# Work instructions
If a line in the listing carries the word "phạm", return a copy of that line.

# Data extract
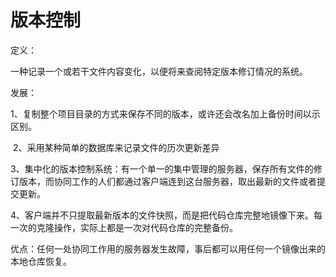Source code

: # 版本控制



定义：

​	一种记录一个或若干文件内容变化，以便将来查阅特定版本修订情况的系统。



发展：

​	1、复制整个项目目录的方式来保存不同的版本，或许还会改名加上备份时间以示区别。

​	2、采用某种简单的数据库来记录文件的历次更新差异

​	3、集中化的版本控制系统：有一个单一的集中管理的服务器，保存所有文件的修订版本，而协同工作的人们都通过客户端连到这台服务器，取出最新的文件或者提交更新。

​	4、客户端并不只提取最新版本的文件快照，而是把代码仓库完整地镜像下来。每一次的克隆操作，实际上都是一次对代码仓库的完整备份。

​	优点：任何一处协同工作用的服务器发生故障，事后都可以用任何一个镜像出来的本地仓库恢复。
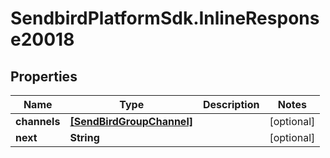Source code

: # SendbirdPlatformSdk.InlineResponse20018

## Properties

Name | Type | Description | Notes
------------ | ------------- | ------------- | -------------
**channels** | [**[SendBirdGroupChannel]**](SendBirdGroupChannel.md) |  | [optional] 
**next** | **String** |  | [optional] 



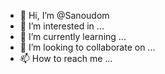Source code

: - 👋 Hi, I’m @Sanoudom
- 👀 I’m interested in ...
- 🌱 I’m currently learning ...
- 💞️ I’m looking to collaborate on ...
- 📫 How to reach me ...

<!---
Sanoudom/Sanoudom is a ✨ special ✨ repository because its `README.md` (this file) appears on your GitHub profile.
You can click the Preview link to take a look at your changes.
--->
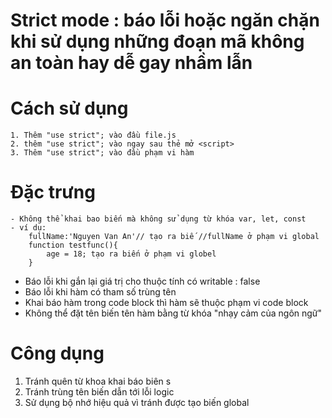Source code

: # Strict mode : báo lỗi hoặc ngăn chặn khi sử dụng những đoạn mã không an toàn hay dễ gay nhầm lẫn 
# Cách sử dụng 
    1. Thêm "use strict"; vào đầu file.js 
    2. thêm "use strict"; vào ngay sau thẻ mở <script>
    3. Thêm "use strict"; vào đầu phạm vi hàm 
# Đặc trưng
    - Không thể khai bao biến mà không sử dụng từ khóa var, let, const
    - ví dụ: 
        fullName:'Nguyen Van An'// tạo ra biế //fullName ở phạm vi global 
        function testfunc(){
            age = 18; tạo ra biến ở phạm vi globel 
        }
- Báo lỗi khi gắn lại giá trị cho thuộc tính có writable : false
- Báo lỗi khi hàm có tham số trùng tên 
- Khai báo hàm trong code block thì hàm sẽ thuộc phạm vi code block 
- Không thể đặt tên biến tên hàm bằng từ khóa "nhạy cảm của ngôn ngữ"

# Công dụng 
1. Tránh quên từ khoa khai báo biên s
2. Tránh trùng tên biến dẫn tới lỗi logic 
3. Sử dụng bộ nhớ hiệu quả vì tránh được tạo biến global 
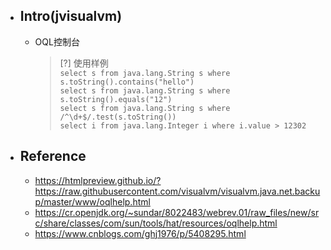 * ## Intro(jvisualvm)

    + OQL控制台

        > [?] 使用样例
        <br>`select s from java.lang.String s where s.toString().contains("hello")`
        <br>`select s from java.lang.String s where s.toString().equals("12")`
        <br>`select s from java.lang.String s where /^\d+$/.test(s.toString())`
        <br>`select i from java.lang.Integer i where i.value > 12302`

* ## Reference
    + https://htmlpreview.github.io/?https://raw.githubusercontent.com/visualvm/visualvm.java.net.backup/master/www/oqlhelp.html
    + https://cr.openjdk.org/~sundar/8022483/webrev.01/raw_files/new/src/share/classes/com/sun/tools/hat/resources/oqlhelp.html
    + https://www.cnblogs.com/ghj1976/p/5408295.html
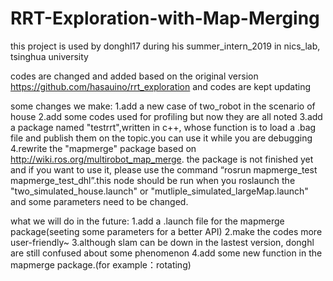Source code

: # RRT-Exploration-with-Map-Merging
this project is used by donghl17 during his summer_intern_2019 in nics_lab, tsinghua university

codes are changed and added based on the original version https://github.com/hasauino/rrt_exploration and codes are kept updating

some changes we make: 1.add a new case of two_robot in the scenario of house 2.add some codes used for profiling but now they are all noted 3.add a package named "testrrt",written in c++, whose function is to load a .bag file and publish them on the topic.you can use it while you are debugging 4.rewrite the "mapmerge" package based on http://wiki.ros.org/multirobot_map_merge. the package is not finished yet and if you want to use it, please use the command “rosrun mapmerge_test mapmerge_test_dhl”.this node should be run when you roslaunch the "two_simulated_house.launch" or "mutliple_simulated_largeMap.launch" and some parameters need to be changed.

what we will do in the future: 1.add a .launch file for the mapmerge package(seeting some parameters for a better API) 2.make the codes more user-friendly~ 3.although slam can be down in the lastest version, donghl are still confused about some phenomenon 4.add some new function in the mapmerge package.(for example：rotating)
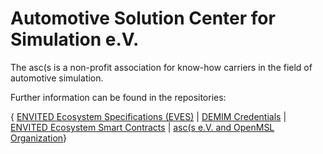 # Automotive Solution Center for Simulation e.V.

The asc(s is a non-profit association for know-how carriers in the field of automotive simulation.

Further information can be found in the repositories:

{ [ENVITED Ecosystem Specifications (EVES)](https://github.com/ASCS-eV/EVES) | [DEMIM Credentials](https://github.com/ASCS-eV/credentials) | [ENVITED Ecosystem Smart Contracts](https://github.com/ASCS-eV/smart-contracts) | [asc(s e.V. and OpenMSL Organization](https://openmsl.github.io/doc/OpenMSL/organization/index.html)}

# Response for this exercise
    3. Thêm "use strict"; vào đầu phạm vi hàm 
        fullName:'Nguyen Van An'// tạo ra biế //fullName ở phạm vi global 
            age = 18; tạo ra biến ở phạm vi globel 
- Khai báo hàm trong code block thì hàm sẽ thuộc phạm vi code block 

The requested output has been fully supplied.